[RECORDED DATA]
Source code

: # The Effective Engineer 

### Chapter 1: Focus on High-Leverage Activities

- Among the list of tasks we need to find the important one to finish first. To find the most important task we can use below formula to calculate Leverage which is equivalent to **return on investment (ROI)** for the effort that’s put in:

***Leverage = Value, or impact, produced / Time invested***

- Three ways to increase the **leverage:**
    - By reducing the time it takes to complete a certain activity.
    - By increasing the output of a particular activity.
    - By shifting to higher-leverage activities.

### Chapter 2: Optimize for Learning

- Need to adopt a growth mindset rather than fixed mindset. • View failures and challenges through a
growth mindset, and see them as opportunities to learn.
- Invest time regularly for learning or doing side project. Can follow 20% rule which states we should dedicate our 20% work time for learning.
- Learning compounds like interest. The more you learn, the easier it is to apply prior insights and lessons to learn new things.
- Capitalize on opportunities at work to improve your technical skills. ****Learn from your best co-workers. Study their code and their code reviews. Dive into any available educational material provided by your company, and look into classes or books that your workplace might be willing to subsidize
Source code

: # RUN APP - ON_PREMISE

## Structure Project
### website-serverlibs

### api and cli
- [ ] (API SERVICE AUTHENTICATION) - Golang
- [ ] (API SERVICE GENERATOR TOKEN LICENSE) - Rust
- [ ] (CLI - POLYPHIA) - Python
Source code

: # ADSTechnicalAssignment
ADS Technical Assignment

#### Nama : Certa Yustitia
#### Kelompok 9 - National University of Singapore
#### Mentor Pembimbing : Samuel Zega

[TASK REQUIREMENTS] Line by line, print the listing above exactly.

[EXERCISE RESULT]
Source code

: # The Effective Engineer 

### Chapter 1: Focus on High-Leverage Activities

- Among the list of tasks we need to find the important one to finish first. To find the most important task we can use below formula to calculate Leverage which is equivalent to **return on investment (ROI)** for the effort that’s put in:

***Leverage = Value, or impact, produced / Time invested***

- Three ways to increase the **leverage:**
    - By reducing the time it takes to complete a certain activity.
    - By increasing the output of a particular activity.
    - By shifting to higher-leverage activities.

### Chapter 2: Optimize for Learning

- Need to adopt a growth mindset rather than fixed mindset. • View failures and challenges through a
growth mindset, and see them as opportunities to learn.
- Invest time regularly for learning or doing side project. Can follow 20% rule which states we should dedicate our 20% work time for learning.
- Learning compounds like interest. The more you learn, the easier it is to apply prior insights and lessons to learn new things.
- Capitalize on opportunities at work to improve your technical skills. ****Learn from your best co-workers. Study their code and their code reviews. Dive into any available educational material provided by your company, and look into classes or books that your workplace might be willing to subsidize
Source code

: # RUN APP - ON_PREMISE

## Structure Project
### website-serverlibs

### api and cli
- [ ] (API SERVICE AUTHENTICATION) - Golang
- [ ] (API SERVICE GENERATOR TOKEN LICENSE) - Rust
- [ ] (CLI - POLYPHIA) - Python
Source code

: # ADSTechnicalAssignment
ADS Technical Assignment

#### Nama : Certa Yustitia
#### Kelompok 9 - National University of Singapore
#### Mentor Pembimbing : Samuel Zega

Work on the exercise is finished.